Joe Biden n’avait pas besoin de ça, à quelques minutes d’une conférence de presse où il joue sa survie politique. Alors que les interrogations sur sa capacité à concourir pour un deuxième mandat se multiplient depuis son débat raté contre Donald Trump il y a deux semaines, le président américain a fait une bourde monumentale, jeudi 11 juillet, au sommet de l’OTAN, désignant le président ukrainien, Volodymyr Zelensky, comme le « président Poutine ».
Le leader démocrate s’est repris rapidement mais la bévue est intervenue à quelques minutes d’une conférence de presse très attendue du chef d’Etat de 81 ans, pressé de retirer sa candidature par de plus en plus de voix dans les rangs démocrates.
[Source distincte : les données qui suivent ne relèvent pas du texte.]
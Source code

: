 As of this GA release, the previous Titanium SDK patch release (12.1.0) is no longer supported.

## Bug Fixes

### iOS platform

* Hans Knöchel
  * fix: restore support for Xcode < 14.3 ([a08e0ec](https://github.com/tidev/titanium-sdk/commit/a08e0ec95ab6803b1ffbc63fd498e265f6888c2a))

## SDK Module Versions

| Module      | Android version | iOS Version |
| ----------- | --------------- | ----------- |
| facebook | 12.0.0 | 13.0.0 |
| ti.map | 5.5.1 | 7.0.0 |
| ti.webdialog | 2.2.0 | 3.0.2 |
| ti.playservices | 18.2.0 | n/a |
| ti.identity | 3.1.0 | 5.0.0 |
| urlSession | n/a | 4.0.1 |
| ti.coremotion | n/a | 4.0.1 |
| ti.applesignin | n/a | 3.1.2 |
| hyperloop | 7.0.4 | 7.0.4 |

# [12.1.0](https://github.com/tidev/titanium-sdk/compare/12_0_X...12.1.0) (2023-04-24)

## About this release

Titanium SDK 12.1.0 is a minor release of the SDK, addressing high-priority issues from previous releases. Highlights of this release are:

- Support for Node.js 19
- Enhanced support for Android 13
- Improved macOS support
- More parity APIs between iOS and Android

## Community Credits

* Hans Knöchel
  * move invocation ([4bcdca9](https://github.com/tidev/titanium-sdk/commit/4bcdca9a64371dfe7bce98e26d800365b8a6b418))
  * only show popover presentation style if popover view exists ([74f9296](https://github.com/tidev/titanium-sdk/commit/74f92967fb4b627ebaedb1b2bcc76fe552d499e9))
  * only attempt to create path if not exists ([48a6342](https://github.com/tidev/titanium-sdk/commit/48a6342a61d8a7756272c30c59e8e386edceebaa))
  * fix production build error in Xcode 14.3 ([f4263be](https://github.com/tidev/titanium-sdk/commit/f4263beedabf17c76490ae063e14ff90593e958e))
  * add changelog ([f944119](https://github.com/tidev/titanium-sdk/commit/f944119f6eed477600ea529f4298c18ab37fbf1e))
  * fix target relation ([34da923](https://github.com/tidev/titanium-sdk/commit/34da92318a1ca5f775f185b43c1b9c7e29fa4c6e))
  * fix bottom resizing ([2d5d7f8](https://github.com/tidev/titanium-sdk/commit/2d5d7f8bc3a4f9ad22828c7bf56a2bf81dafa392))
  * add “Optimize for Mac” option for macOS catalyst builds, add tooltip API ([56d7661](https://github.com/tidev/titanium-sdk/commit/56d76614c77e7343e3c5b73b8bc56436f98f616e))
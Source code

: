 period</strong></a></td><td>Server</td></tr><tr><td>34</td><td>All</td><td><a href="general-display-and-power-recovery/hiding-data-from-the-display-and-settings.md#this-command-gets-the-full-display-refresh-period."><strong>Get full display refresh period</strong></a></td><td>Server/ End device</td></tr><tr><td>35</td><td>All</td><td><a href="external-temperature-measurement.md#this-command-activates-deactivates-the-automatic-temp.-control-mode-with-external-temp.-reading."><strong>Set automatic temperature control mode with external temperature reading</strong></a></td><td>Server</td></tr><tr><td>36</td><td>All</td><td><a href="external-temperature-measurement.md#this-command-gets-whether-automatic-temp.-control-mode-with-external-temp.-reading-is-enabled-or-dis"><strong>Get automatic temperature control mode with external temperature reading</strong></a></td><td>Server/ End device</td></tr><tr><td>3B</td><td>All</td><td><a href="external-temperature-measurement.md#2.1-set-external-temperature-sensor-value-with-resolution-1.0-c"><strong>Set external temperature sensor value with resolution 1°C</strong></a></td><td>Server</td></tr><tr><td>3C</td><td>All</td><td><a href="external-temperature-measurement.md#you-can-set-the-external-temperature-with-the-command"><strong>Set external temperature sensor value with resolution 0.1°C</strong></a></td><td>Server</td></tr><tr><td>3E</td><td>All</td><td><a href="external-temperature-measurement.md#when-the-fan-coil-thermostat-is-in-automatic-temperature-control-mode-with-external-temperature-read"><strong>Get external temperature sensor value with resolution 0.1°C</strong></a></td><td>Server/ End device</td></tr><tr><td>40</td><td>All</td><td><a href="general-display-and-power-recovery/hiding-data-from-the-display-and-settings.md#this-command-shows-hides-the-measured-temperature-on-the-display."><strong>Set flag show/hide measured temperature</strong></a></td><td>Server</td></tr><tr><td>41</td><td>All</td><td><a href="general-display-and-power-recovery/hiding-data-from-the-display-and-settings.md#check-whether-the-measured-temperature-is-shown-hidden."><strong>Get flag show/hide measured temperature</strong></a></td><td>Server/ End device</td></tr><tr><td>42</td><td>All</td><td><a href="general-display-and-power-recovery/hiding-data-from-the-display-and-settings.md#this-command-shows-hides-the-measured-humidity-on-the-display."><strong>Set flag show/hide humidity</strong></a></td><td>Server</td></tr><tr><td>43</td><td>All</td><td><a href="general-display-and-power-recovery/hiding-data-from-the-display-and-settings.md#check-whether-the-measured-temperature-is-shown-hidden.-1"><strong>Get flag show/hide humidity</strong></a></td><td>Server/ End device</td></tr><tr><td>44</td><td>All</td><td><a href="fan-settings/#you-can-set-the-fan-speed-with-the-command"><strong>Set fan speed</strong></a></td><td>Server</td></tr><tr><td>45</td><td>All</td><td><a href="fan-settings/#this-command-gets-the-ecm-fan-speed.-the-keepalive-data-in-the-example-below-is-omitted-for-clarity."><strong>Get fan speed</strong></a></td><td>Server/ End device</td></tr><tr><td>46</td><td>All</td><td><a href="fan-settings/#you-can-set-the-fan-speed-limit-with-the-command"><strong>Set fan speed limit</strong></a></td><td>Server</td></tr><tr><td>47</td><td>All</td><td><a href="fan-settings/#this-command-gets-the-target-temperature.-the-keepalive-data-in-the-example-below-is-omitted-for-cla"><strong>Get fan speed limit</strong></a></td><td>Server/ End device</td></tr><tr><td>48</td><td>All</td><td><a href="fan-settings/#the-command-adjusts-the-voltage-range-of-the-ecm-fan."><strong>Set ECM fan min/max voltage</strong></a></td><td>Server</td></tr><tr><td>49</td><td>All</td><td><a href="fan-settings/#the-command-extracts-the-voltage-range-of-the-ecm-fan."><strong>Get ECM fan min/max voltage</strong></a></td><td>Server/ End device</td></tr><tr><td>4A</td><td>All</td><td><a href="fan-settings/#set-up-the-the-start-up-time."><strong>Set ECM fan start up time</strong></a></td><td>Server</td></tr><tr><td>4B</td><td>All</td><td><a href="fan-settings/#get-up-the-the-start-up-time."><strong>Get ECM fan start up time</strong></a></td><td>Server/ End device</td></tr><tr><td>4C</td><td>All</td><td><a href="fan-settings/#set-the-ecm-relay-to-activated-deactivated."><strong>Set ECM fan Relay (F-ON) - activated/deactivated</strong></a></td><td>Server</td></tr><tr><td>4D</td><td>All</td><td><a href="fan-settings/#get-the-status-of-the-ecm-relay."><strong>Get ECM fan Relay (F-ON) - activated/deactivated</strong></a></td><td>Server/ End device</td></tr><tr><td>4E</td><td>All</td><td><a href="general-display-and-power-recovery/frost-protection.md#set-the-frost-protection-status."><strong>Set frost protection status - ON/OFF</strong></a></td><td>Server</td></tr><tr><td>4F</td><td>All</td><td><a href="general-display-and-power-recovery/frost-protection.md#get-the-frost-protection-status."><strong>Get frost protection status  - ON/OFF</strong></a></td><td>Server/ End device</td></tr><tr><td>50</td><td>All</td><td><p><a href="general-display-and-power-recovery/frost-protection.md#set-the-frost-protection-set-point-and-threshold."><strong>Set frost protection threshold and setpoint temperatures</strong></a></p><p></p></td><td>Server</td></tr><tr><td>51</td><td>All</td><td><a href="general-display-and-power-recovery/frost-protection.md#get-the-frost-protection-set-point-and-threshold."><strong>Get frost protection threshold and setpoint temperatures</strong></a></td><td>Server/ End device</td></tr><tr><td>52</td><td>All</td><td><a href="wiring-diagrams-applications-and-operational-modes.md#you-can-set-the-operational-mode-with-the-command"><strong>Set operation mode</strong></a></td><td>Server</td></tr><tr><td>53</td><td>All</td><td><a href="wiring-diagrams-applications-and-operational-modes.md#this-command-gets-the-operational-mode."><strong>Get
« Et maintenant je veux passer la parole au président de l’Ukraine, qui a autant de courage qu’il a de détermination. Mesdames et messieurs, le président Poutine », a déclaré le président américain, qui s’est écarté du micro avant de réaliser son erreur et d’y revenir pour dire : « Il va battre le président Poutine. Le président Zelensky. Je suis tellement concentré sur le fait de battre Poutine. »
L’erreur est de très mauvais augure avant une conférence de presse qu’il devait donner à 18 h 30 locales (minuit et demi à Paris) et qui a été repoussée d’une demi-heure. L’enjeu pour le président américain sera d’avoir de la repartie, de s’exprimer clairement, d’une voix assurée, sans notes et sans prompteur.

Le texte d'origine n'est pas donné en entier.